Church figures cannot be allowed blame abuse on those without “real” vocations
TO THIS day, I can still see my father’s face when the letter came from the Archbishop of Dublin in the early 1950s. A young married man with several children, a labourer in Guinness, he too had witnessed the crocodile walks of dozens of children in the inner city, accompanied by women, young and old, in starched French head dresses, long woolly habits and ill-fitting shoes, their faces drenched in the perspiration of hot summer days.
Heartbroken, incapable of Not Knowing, he and his companions decided to act: Santa Claus parcels and parties in the Mansion House at Christmas; trainloads of children out of Dublin on summer excursions to Gormanston; film shows and parties at special seasons – all of these punctuated my childhood. But it was never enough: nothing ever would have been. These were the tragic consequences of a society committed to Not Knowing.

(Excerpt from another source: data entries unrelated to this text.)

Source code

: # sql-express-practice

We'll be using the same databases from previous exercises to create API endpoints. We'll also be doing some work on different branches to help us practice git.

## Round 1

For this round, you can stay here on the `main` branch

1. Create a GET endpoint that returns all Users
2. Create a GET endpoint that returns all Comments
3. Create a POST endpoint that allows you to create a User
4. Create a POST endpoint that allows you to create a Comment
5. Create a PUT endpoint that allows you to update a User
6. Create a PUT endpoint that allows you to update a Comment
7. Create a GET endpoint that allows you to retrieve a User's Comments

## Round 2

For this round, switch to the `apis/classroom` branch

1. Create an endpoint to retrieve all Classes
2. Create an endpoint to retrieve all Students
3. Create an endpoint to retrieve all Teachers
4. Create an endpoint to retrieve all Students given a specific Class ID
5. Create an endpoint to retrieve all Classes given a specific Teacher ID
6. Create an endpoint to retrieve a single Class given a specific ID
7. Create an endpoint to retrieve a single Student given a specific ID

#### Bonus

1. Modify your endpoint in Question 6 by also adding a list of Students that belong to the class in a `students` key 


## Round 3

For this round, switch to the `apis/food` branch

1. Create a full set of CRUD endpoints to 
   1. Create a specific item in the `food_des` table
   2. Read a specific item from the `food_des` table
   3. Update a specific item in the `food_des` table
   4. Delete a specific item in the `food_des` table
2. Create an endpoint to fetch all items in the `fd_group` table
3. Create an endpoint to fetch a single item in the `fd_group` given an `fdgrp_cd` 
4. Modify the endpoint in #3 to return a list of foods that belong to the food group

Rivers of alcohol ran through O’Connell Street in the Christmas of those times: pools of misery flooded the orphanages and tenements. My father and his companions made the connections and proposed a solution. A Christmas crib would be erected at the base of Nelson’s Pillar. The Artane Boys’ Band would be invited to play throughout Christmas Week. Collections would be made. Basic comforts for the orphaned and those who cared for them would follow from the citizens of Dublin. He wrote to the archbishop requesting his blessing on this work. Citizens of Dublin? To the archbishop in those days only Protestants were citizens; the rest were, in his words, members of “my parish”.